FIG. 1 is an enlarged perspective view of a main part of a composite test apparatus for an automobile according to an embodiment of the present invention, and FIG. 2 is a schematic plan view thereof. FIG. 3 is a schematic plan view showing a composite test apparatus for an automobile according to the prior art. 2: support base, 5: coupling mechanism, 31: roller (first guide member), 32: roller (second guide member), C: floating fulcrum (center rotation fulcrum), Ls: measurement reference line

Claims (1)

(57) [Claims] 1. A vehicle test apparatus in which one or a plurality of test items can be tested by placing a vehicle at a predetermined position, wherein the vehicle test apparatus has a measurement reference line along a vehicle traveling direction. A support base movable in a direction orthogonal to the measurement reference line extending in the direction (hereinafter referred to as an orthogonal direction) is provided, and is disposed on one side and the other side of the wheel of the automobile, facing each other; A guide member is configured by a first guide member and a second guide member movable between a position where the wheel comes into contact with the wheel and a position away from the wheel, and the guide member is arranged on the support base, A pair of the support bases are arranged on the front and rear wheels corresponding to the left and right wheels, and the pair of support bases corresponding to the left and right wheels are configured to be able to approach and separate from each other along the orthogonal direction, and are movable in the orthogonal direction.
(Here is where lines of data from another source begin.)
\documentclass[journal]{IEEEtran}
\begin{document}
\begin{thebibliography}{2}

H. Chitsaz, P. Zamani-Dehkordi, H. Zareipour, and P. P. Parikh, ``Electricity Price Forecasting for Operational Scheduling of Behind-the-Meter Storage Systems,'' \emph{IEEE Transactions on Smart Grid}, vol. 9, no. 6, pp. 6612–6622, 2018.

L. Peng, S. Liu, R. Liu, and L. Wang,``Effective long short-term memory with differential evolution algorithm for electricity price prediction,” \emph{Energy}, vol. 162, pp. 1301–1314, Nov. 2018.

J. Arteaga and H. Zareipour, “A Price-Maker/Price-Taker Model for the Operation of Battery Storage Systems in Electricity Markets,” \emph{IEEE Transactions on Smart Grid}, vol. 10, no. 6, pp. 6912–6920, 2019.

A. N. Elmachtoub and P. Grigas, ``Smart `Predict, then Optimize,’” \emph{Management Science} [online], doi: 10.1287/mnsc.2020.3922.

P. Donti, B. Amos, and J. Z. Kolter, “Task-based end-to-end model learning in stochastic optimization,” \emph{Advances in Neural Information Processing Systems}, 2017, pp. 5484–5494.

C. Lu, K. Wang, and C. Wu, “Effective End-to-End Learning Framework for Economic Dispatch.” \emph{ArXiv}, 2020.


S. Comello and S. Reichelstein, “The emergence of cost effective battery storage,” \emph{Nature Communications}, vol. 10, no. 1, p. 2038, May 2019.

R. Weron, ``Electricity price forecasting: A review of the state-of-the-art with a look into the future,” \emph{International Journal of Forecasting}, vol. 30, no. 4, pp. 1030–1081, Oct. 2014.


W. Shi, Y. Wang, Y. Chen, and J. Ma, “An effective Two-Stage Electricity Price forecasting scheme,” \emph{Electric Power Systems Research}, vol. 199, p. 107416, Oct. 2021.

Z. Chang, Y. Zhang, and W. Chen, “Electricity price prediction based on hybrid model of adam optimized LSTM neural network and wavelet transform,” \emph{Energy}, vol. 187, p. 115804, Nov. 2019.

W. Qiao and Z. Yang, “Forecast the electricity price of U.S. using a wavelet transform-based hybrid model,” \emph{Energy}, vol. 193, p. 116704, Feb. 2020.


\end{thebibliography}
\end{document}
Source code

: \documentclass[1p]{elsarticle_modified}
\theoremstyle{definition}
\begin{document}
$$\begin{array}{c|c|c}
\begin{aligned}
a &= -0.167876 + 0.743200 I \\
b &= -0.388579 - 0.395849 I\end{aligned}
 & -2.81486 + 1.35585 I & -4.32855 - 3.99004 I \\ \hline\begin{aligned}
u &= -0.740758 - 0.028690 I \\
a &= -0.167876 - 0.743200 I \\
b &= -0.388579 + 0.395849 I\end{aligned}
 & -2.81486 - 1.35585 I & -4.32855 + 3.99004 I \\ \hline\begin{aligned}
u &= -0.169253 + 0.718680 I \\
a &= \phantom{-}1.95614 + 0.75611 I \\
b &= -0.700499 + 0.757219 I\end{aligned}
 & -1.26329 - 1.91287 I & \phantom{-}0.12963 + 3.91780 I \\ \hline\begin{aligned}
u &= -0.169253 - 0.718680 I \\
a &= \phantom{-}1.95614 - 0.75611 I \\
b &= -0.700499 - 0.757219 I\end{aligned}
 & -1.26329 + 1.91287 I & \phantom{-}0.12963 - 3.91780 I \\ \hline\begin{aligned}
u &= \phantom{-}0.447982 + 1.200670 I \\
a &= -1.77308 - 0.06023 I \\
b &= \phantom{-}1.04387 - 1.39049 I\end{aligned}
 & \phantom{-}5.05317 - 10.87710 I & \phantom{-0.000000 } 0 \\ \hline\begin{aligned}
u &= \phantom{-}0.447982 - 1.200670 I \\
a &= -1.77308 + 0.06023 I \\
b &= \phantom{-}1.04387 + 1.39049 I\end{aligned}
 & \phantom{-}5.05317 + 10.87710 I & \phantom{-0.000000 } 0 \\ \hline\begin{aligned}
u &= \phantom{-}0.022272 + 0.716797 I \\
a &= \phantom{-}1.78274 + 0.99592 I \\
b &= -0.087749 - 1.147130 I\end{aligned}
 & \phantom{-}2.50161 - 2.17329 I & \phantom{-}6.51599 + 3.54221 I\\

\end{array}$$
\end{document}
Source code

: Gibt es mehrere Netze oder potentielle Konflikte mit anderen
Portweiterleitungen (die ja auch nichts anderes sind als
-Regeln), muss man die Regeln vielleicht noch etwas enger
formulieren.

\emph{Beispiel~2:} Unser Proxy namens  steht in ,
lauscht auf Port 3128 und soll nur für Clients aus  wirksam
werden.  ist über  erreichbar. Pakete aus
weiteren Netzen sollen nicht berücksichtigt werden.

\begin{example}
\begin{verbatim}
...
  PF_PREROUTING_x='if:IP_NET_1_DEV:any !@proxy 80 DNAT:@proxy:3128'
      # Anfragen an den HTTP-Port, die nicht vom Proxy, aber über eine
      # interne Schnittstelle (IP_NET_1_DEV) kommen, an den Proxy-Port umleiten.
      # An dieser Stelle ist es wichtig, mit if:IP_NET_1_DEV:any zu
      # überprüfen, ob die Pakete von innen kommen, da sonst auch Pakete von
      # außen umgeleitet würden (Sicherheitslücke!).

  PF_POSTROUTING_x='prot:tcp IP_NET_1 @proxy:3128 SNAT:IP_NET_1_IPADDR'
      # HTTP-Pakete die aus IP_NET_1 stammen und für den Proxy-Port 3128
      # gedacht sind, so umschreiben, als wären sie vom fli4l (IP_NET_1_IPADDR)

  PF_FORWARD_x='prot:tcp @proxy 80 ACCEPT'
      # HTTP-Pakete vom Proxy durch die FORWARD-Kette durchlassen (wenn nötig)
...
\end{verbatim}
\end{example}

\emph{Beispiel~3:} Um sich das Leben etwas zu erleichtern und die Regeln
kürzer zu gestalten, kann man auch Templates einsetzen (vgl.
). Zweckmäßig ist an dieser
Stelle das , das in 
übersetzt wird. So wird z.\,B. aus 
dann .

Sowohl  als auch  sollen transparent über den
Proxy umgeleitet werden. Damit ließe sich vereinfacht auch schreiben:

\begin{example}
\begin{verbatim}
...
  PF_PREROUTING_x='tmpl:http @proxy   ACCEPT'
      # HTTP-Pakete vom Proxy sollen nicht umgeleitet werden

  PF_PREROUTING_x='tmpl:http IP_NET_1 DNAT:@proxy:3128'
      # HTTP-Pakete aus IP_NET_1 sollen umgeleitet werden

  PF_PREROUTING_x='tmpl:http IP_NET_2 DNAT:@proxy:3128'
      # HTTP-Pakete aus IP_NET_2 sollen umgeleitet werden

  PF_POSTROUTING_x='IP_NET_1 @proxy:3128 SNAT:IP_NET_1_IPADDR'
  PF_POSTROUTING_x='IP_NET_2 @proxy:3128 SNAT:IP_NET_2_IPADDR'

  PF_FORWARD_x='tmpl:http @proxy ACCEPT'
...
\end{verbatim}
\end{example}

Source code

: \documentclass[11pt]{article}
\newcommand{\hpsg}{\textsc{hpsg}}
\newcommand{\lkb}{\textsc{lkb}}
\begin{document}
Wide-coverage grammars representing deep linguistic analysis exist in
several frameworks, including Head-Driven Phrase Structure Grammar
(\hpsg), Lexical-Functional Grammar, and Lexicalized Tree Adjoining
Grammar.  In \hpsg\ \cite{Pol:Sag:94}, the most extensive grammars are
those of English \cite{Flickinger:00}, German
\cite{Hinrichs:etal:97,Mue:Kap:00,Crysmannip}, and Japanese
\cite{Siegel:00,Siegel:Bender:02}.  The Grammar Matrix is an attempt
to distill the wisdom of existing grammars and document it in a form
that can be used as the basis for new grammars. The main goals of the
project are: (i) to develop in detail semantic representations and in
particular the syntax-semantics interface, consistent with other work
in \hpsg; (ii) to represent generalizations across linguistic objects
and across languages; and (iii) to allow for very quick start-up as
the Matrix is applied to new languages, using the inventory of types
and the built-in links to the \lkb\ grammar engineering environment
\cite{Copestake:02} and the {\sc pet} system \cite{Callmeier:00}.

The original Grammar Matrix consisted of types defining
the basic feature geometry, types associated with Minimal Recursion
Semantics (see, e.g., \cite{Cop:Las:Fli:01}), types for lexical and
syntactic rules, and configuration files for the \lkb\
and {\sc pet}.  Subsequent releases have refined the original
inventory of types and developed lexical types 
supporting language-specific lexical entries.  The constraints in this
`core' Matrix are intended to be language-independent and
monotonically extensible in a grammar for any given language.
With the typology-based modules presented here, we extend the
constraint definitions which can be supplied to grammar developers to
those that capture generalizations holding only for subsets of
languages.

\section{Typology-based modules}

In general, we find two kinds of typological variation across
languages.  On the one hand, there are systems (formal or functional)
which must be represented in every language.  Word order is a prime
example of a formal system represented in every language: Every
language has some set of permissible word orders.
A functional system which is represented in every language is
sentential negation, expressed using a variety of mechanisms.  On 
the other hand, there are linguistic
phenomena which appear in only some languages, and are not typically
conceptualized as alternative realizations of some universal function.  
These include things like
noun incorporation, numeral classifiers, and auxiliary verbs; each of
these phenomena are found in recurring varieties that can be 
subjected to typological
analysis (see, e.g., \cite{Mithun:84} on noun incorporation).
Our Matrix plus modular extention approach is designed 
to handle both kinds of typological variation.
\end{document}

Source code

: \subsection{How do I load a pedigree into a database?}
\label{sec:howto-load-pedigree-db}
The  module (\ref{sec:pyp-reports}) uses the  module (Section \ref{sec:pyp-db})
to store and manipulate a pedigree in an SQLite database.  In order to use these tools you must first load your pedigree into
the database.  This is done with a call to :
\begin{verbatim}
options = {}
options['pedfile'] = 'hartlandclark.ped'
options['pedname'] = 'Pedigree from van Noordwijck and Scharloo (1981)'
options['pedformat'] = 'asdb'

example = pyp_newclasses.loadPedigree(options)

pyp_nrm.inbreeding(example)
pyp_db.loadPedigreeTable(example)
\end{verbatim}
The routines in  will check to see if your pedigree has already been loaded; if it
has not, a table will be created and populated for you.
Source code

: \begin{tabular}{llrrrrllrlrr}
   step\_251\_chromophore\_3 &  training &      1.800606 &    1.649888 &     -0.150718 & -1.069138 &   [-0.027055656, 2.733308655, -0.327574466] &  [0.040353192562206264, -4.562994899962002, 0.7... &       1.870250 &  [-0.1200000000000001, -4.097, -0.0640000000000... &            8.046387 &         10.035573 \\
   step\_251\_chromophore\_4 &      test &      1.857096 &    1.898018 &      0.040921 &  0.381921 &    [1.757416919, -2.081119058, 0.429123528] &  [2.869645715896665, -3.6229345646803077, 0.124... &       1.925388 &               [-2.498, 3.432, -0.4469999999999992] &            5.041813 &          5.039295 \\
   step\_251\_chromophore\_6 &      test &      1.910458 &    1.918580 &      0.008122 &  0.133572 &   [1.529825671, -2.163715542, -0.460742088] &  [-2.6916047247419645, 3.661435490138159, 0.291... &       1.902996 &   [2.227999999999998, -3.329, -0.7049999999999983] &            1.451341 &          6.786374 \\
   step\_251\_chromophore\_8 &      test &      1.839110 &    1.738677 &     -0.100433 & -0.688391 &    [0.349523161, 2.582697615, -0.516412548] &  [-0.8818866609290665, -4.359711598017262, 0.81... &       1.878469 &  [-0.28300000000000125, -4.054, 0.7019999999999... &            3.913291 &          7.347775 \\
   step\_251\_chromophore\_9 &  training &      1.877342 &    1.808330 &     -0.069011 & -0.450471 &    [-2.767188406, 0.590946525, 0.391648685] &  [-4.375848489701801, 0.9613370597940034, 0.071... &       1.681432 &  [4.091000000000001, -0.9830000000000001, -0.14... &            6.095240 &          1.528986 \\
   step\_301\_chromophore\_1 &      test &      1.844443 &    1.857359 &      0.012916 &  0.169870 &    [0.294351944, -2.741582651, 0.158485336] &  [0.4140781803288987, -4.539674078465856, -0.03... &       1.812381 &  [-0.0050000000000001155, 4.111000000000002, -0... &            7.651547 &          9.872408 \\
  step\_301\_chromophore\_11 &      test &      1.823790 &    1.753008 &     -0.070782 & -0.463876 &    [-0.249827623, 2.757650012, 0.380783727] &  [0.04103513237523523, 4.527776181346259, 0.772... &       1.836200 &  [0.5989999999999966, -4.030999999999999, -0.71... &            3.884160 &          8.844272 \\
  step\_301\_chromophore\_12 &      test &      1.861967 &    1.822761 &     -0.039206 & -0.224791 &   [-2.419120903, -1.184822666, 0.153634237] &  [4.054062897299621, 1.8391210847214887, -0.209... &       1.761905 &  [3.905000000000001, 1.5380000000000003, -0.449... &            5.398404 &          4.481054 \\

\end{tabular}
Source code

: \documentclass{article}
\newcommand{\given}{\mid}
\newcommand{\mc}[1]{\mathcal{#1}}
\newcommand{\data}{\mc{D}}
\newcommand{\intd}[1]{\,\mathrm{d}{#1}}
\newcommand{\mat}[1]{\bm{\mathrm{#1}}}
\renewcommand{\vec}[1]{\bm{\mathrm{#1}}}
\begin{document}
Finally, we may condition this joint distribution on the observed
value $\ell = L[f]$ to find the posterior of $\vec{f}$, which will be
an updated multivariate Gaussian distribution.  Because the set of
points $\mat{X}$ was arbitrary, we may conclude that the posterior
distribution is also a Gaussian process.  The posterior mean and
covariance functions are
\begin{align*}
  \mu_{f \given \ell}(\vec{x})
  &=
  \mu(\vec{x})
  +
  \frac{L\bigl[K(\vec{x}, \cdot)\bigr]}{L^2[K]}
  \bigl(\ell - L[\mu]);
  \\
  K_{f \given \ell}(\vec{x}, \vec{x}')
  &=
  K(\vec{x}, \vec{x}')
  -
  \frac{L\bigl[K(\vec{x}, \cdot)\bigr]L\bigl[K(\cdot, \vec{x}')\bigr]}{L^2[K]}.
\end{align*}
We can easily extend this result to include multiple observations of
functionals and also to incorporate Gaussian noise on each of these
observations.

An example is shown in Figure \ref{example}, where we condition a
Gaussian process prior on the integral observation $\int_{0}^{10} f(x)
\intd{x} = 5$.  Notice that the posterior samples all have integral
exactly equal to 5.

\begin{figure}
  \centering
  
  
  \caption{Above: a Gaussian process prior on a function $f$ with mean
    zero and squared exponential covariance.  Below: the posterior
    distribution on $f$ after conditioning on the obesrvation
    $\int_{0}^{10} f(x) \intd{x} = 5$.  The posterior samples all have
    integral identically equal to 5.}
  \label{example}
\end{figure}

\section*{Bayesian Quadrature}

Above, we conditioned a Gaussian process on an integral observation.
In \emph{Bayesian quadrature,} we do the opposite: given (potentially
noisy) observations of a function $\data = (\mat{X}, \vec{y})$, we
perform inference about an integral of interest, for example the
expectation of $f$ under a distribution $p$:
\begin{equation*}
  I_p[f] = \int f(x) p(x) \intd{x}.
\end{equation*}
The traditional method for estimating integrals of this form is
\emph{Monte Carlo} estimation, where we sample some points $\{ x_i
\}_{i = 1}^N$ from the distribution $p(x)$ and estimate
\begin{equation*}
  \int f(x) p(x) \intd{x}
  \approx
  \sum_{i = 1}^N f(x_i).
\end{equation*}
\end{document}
A link-like connecting mechanism having a center rotation fulcrum provided on the base, connecting the pair of support bases by the connecting mechanism, and following the movement of the pair of support bases toward and away from each other, the measurement reference A movement amount of the center rotation fulcrum deviated from a line is configured to be directly or indirectly measurable; and the support base is extended along a movement direction of the support base, and the wheel is mounted thereon. A pair of juxtaposed rollers to be rotated by rotating the wheels, and the wheels are configured to be rotated and tested on the juxtaposed rollers.